Kiedy wybuchł kolejny skandal w Telford, posłanka z tego regionu Lucy Allan otwarcie pytała, ile jeszcze dziewczyn musi zostać zgwałconych, żeby rząd zajął się tą sprawą.
Czy w takiej sytuacji, trwającej już lata, obywatele mają prawo czuć się zaniepokojeni? Czy niektórzy z nich mogą posunąć się do obywatelskiego nieposłuszeństwa i ignorować wyroki sądów zamykające sprawę dla prasy?
Jedyny argument jaki może przemawiać przeciwko Robinsonowi, to informacje pochodzące od prokuratora Nazira Afzala, prowadzącego niektóre z tych spraw i skutecznie doprowadzającego do skazań. Po aresztowaniu Tommy’ego napisał na Twitterze, że w sprawie Rochdale oskarżonym o mały włos nie udało się wymknąć sprawiedliwości, bo prawnicy podnieśli kwestię nacisków skrajnej prawicy na sędziów, co ich zdaniem nie zapewniało bezstronnej oceny.

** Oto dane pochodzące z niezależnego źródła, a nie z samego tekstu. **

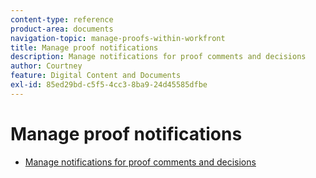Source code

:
 ```yaml
---
content-type: reference
product-area: documents
navigation-topic: manage-proofs-within-workfront
title: Manage proof notifications
description: Manage notifications for proof comments and decisions
author: Courtney
feature: Digital Content and Documents
exl-id: 85ed29bd-c5f5-4cc3-8ba9-24d45585dfbe
---
```

# Manage proof notifications

* [Manage notifications for proof comments and decisions](../../../../review-and-approve-work/proofing/reviewing-proofs-within-workfront/manage-notifications-for-proof-comments.md)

Możliwe więc, że Robinson działał nierozważnie, ale też działał w ważnym interesie społecznym. W sumie i tak na koniec mamy kilka tysięcy ofiar, przeciągające się dochodzenia, śledztwa krajowe, które niczego nie zmieniają. A kto zasługuje na natychmiastowe uwięzienie i karę? Człowiek z telefonem komórkowym przed sądem.